_Exercise aim_
What is needed here is an exact printout of the data, with no pictures included.

_Recorded data_
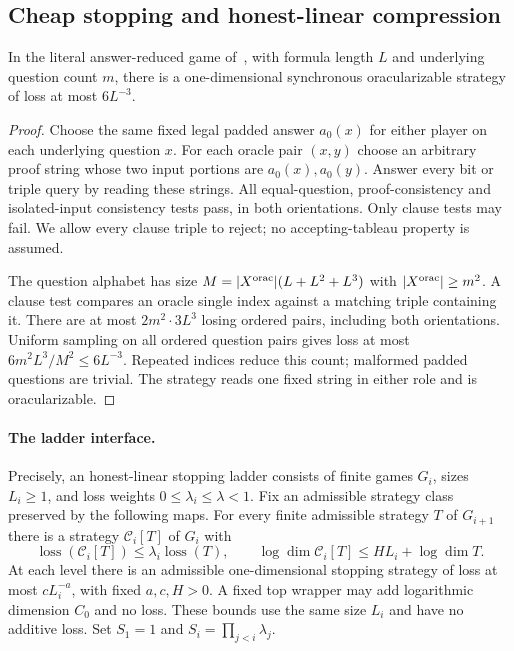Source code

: \subsection{Cheap stopping and honest-linear compression}
\begin{lemma}\label{lem:cheap}
In the literal answer-reduced game of~\cite[Table 5]{MNY}, with formula length $L$ and underlying question count $m$, there is a one-dimensional synchronous oracularizable strategy of loss at most $6L^{-3}$.
\end{lemma}
\begin{proof}
Choose the same fixed legal padded answer $a_0(x)$ for either player on each underlying question $x$. For each oracle pair $(x,y)$ choose an arbitrary proof string whose two input portions are $a_0(x),a_0(y)$. Answer every bit or triple query by reading these strings. All equal-question, proof-consistency and isolated-input consistency tests pass, in both orientations. Only clause tests may fail. We allow every clause triple to reject; no accepting-tableau property is assumed.

The question alphabet has size $M=|X^{\rm orac}|(L+L^2+L^3)$ with $|X^{\rm orac}|\ge m^2$. A clause test compares an oracle single index against a matching triple containing it. There are at most $2m^2\cdot3L^3$ losing ordered pairs, including both orientations. Uniform sampling on all ordered question pairs gives loss at most $6m^2L^3/M^2\le6L^{-3}$. Repeated indices reduce this count; malformed padded questions are trivial. The strategy reads one fixed string in either role and is oracularizable.
\end{proof}

\paragraph{The ladder interface.}
Precisely, an honest-linear stopping ladder consists of finite games $G_i$, sizes $L_i\ge1$, and loss weights $0\le\lambda_i\le\lambda<1$. Fix an admissible strategy class preserved by the following maps. For every finite admissible strategy $T$ of $G_{i+1}$ there is a strategy $\mathcal C_i[T]$ of $G_i$ with
\[
 \operatorname{loss}(\mathcal C_i[T])\le\lambda_i\operatorname{loss}(T),\qquad
 \log\dim\mathcal C_i[T]\le HL_i+\log\dim T.
\]
At each level there is an admissible one-dimensional stopping strategy of loss at most $cL_i^{-a}$, with fixed $a,c,H>0$. A fixed top wrapper may add logarithmic dimension $C_0$ and no loss. These bounds use the same size $L_i$ and have no additive loss. Set $S_1=1$ and $S_i=\prod_{j<i}\lambda_j$.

_Answer to the exercise_
Source code

: \subsection{Cheap stopping and honest-linear compression}
\begin{lemma}\label{lem:cheap}
In the literal answer-reduced game of~\cite[Table 5]{MNY}, with formula length $L$ and underlying question count $m$, there is a one-dimensional synchronous oracularizable strategy of loss at most $6L^{-3}$.
\end{lemma}
\begin{proof}
Choose the same fixed legal padded answer $a_0(x)$ for either player on each underlying question $x$. For each oracle pair $(x,y)$ choose an arbitrary proof string whose two input portions are $a_0(x),a_0(y)$. Answer every bit or triple query by reading these strings. All equal-question, proof-consistency and isolated-input consistency tests pass, in both orientations. Only clause tests may fail. We allow every clause triple to reject; no accepting-tableau property is assumed.

The question alphabet has size $M=|X^{\rm orac}|(L+L^2+L^3)$ with $|X^{\rm orac}|\ge m^2$. A clause test compares an oracle single index against a matching triple containing it. There are at most $2m^2\cdot3L^3$ losing ordered pairs, including both orientations. Uniform sampling on all ordered question pairs gives loss at most $6m^2L^3/M^2\le6L^{-3}$. Repeated indices reduce this count; malformed padded questions are trivial. The strategy reads one fixed string in either role and is oracularizable.
\end{proof}

\paragraph{The ladder interface.}
Precisely, an honest-linear stopping ladder consists of finite games $G_i$, sizes $L_i\ge1$, and loss weights $0\le\lambda_i\le\lambda<1$. Fix an admissible strategy class preserved by the following maps. For every finite admissible strategy $T$ of $G_{i+1}$ there is a strategy $\mathcal C_i[T]$ of $G_i$ with
\[
 \operatorname{loss}(\mathcal C_i[T])\le\lambda_i\operatorname{loss}(T),\qquad
 \log\dim\mathcal C_i[T]\le HL_i+\log\dim T.
\]
At each level there is an admissible one-dimensional stopping strategy of loss at most $cL_i^{-a}$, with fixed $a,c,H>0$. A fixed top wrapper may add logarithmic dimension $C_0$ and no loss. These bounds use the same size $L_i$ and have no additive loss. Set $S_1=1$ and $S_i=\prod_{j<i}\lambda_j$.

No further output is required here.